ASSIGNMENT: Among the entries below, extract exactly the lines that run from the one with "and production enviroment." through the one with "than 10 years.", both ends included.

Stored data entries:
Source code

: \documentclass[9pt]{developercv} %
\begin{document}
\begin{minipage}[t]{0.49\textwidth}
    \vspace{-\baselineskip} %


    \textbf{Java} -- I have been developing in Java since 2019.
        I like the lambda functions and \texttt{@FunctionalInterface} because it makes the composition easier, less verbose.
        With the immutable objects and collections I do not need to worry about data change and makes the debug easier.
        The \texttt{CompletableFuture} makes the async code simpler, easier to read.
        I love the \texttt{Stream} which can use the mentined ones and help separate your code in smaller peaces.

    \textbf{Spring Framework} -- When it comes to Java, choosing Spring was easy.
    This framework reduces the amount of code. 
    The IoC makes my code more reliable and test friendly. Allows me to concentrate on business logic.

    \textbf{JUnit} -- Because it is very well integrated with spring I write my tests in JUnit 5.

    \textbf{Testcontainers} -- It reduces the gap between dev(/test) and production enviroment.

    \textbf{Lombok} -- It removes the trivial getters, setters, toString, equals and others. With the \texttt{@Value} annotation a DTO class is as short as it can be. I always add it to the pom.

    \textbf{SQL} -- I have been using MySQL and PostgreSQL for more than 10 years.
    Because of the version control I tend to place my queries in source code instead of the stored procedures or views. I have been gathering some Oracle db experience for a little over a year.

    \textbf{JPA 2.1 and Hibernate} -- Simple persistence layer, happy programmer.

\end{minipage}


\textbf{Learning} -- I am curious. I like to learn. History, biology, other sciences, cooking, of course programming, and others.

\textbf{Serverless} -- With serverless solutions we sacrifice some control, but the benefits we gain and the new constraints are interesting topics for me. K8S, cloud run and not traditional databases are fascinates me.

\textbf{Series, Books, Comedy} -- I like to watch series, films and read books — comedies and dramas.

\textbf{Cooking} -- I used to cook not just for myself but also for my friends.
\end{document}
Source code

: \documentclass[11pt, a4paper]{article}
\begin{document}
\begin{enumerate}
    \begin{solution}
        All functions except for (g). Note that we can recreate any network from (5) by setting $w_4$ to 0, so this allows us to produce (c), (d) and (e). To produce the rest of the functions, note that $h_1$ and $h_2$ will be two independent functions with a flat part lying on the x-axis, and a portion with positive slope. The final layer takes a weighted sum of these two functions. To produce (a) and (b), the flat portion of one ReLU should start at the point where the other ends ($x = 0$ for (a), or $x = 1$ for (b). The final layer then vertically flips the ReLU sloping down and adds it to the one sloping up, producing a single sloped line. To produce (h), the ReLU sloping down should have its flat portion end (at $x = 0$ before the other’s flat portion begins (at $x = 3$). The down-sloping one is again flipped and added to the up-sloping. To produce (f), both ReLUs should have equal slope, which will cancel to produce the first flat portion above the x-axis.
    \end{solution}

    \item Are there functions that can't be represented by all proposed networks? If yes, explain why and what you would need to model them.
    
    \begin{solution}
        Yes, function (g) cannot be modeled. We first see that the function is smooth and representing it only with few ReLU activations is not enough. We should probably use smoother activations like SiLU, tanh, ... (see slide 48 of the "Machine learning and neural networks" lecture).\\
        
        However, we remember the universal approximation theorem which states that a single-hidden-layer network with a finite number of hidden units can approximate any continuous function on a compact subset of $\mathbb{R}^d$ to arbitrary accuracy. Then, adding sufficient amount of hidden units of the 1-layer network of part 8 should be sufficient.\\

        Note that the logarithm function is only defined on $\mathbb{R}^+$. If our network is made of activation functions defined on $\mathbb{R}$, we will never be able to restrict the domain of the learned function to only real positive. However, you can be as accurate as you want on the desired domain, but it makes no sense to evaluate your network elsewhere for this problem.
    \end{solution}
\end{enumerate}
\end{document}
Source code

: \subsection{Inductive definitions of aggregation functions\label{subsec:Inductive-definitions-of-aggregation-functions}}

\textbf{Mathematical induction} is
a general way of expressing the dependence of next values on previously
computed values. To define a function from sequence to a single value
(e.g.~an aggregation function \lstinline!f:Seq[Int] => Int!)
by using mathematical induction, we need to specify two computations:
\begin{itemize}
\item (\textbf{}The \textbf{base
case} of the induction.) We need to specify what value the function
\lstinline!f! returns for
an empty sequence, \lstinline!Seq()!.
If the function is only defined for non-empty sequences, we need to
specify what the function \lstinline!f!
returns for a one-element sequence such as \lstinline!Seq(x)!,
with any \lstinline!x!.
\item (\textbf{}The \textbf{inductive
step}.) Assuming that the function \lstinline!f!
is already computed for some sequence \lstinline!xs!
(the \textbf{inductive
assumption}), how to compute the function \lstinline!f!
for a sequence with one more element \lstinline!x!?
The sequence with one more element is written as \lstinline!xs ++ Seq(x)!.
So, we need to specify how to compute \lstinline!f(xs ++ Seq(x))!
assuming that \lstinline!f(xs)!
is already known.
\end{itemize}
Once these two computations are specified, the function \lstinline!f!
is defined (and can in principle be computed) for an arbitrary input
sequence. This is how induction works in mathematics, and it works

SOLUTION BELOW:
    \textbf{Testcontainers} -- It reduces the gap between dev(/test) and production enviroment.

    \textbf{Lombok} -- It removes the trivial getters, setters, toString, equals and others. With the \texttt{@Value} annotation a DTO class is as short as it can be. I always add it to the pom.

    \textbf{SQL} -- I have been using MySQL and PostgreSQL for more than 10 years.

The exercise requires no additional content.